In research employing fruit flies, scientists at the University of Arizona have provided new insights into how molecules may control addiction, memory formation, and brain plasticity. Their research has provided the first evidence that the molecule AP1, which helps to regulate changes in the manufacture of certain proteins in brain cells, also is required for long-term changes in the function of synapses (the connections between brain cells).

The study, funded by the National Institute on Drug Abuse (NIDA), is published in the April 25, 2002 issue of Nature.

NIDA Acting Director Dr. Glen R. Hanson says that "understanding addiction at the molecular level will help in the search for new pharmacologic agents to treat or interrupt the biological processes that result in addiction."

It has been known that long-term behavioral changes, such as drug addiction, are associated with changes in the manufacture of certain proteins in brain cells. Animal studies have identified a few key molecules such as CREB and AP1 that regulate these changes. For example, a variant form of AP1, called deltaFosB, is produced in the brain after multiple exposures to cocaine and controls long-term sensitization to the drug.

The prevailing view is that production of AP1 is activated by CREB. Once produced, AP1 helps CREB direct the manufacture of a subset of proteins required to modify the function of brain cells that control behavior.

Lead investigator Dr. Mani Ramaswami says that although it had been believed that AP1 helps generate changes in synapses, direct evidence has been lacking until now.

The Arizona researchers analyzed the role of AP1 in synaptic change.

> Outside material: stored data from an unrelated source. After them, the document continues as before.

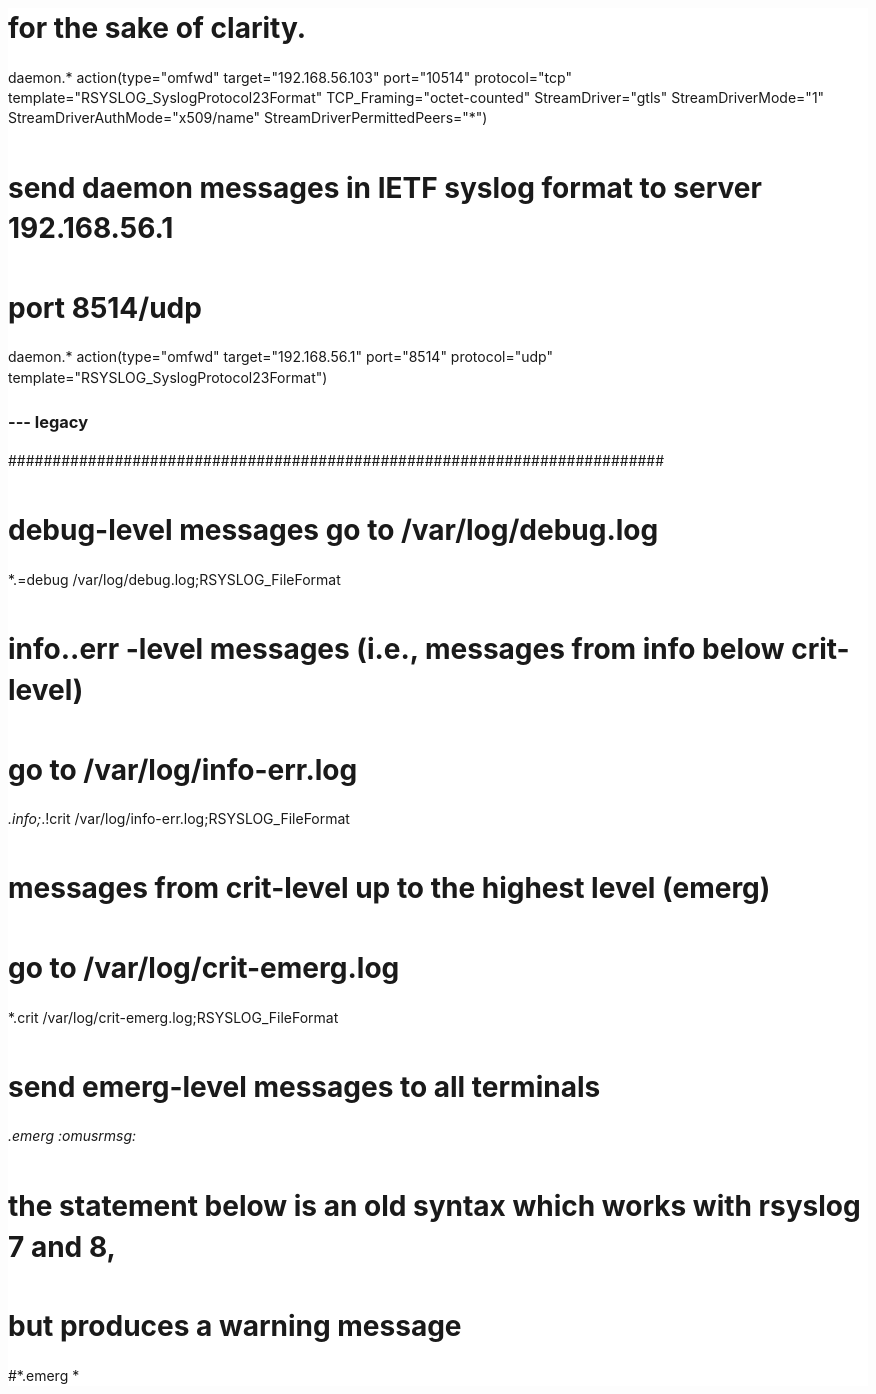 # for the sake of clarity.

daemon.*   action(type="omfwd" target="192.168.56.103" port="10514"
                  protocol="tcp" template="RSYSLOG_SyslogProtocol23Format"
                  TCP_Framing="octet-counted"
                  StreamDriver="gtls" StreamDriverMode="1" 
                  StreamDriverAuthMode="x509/name"
                  StreamDriverPermittedPeers="*")  

# send daemon messages in IETF syslog format to server 192.168.56.1 
# port 8514/udp

daemon.*   action(type="omfwd" target="192.168.56.1" port="8514"
                  protocol="udp" template="RSYSLOG_SyslogProtocol23Format")

### --- legacy

##########################################################################

# debug-level messages go to /var/log/debug.log
*.=debug	/var/log/debug.log;RSYSLOG_FileFormat

# info..err -level messages (i.e., messages from info below crit-level) 
# go to /var/log/info-err.log
*.info;*.!crit		/var/log/info-err.log;RSYSLOG_FileFormat

# messages from crit-level up to the highest level (emerg)
# go to /var/log/crit-emerg.log
*.crit		/var/log/crit-emerg.log;RSYSLOG_FileFormat

# send emerg-level messages to all terminals
*.emerg         :omusrmsg:*

# the statement below is an old syntax which works with rsyslog 7 and 8,
# but produces a warning message
#*.emerg		*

A surprise finding, says Dr. Ramaswami, is that the synaptic changes controlled by AP1 are more extensive than those controlled by CREB, and more closely resemble synaptic changes induced by real experience. Also unexpected was the observation that the activity of AP1 was increased by a protein called JNK which was not previously known to function in synaptic change.

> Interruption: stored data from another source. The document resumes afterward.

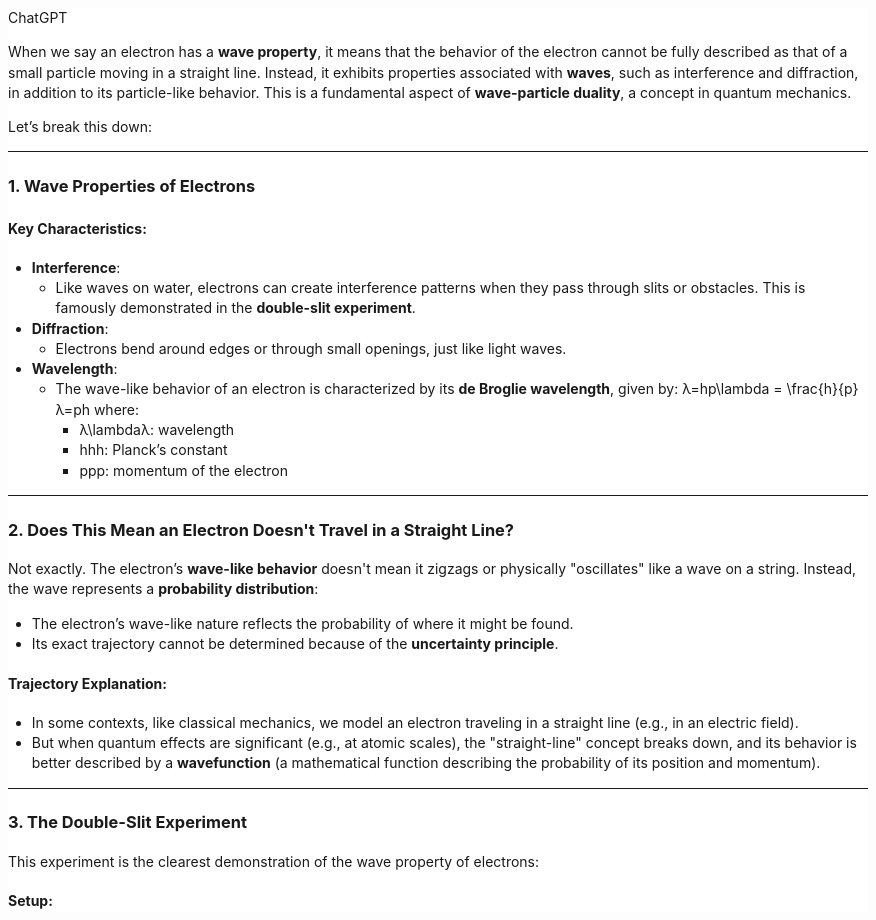ChatGPT

When we say an electron has a **wave property**, it means that the behavior of the electron cannot be fully described as that of a small particle moving in a straight line. Instead, it exhibits properties associated with **waves**, such as interference and diffraction, in addition to its particle-like behavior. This is a fundamental aspect of **wave-particle duality**, a concept in quantum mechanics.

Let’s break this down:

***

### **1\. Wave Properties of Electrons**

#### **Key Characteristics:**

*   **Interference**:
    *   Like waves on water, electrons can create interference patterns when they pass through slits or obstacles. This is famously demonstrated in the **double-slit experiment**.
*   **Diffraction**:
    *   Electrons bend around edges or through small openings, just like light waves.
*   **Wavelength**:
    *   The wave-like behavior of an electron is characterized by its **de Broglie wavelength**, given by: λ\=hp\\lambda = \\frac{h}{p}λ\=ph​ where:
        *   λ\\lambdaλ: wavelength
        *   hhh: Planck’s constant
        *   ppp: momentum of the electron

***

### **2\. Does This Mean an Electron Doesn't Travel in a Straight Line?**

Not exactly. The electron’s **wave-like behavior** doesn't mean it zigzags or physically "oscillates" like a wave on a string. Instead, the wave represents a **probability distribution**:

*   The electron’s wave-like nature reflects the probability of where it might be found.
*   Its exact trajectory cannot be determined because of the **uncertainty principle**.

#### **Trajectory Explanation**:

*   In some contexts, like classical mechanics, we model an electron traveling in a straight line (e.g., in an electric field).
*   But when quantum effects are significant (e.g., at atomic scales), the "straight-line" concept breaks down, and its behavior is better described by a **wavefunction** (a mathematical function describing the probability of its position and momentum).

***

### **3\. The Double-Slit Experiment**

This experiment is the clearest demonstration of the wave property of electrons:

#### **Setup**:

Dr. Ramaswami says, "Although these observations and conclusions were made from analysis of a synapse in the fruit fly Drosophila melanogaster, several molecules that affect plasticity at this synapse have a similar function in mammalian brain cells." These findings, he explains, " suggest that pharmacological drugs that activate or inhibit JNK or AP1 could have profound effects on brain plasticity processes that are involved in drug addiction, memory formation and even recovery from brain injury."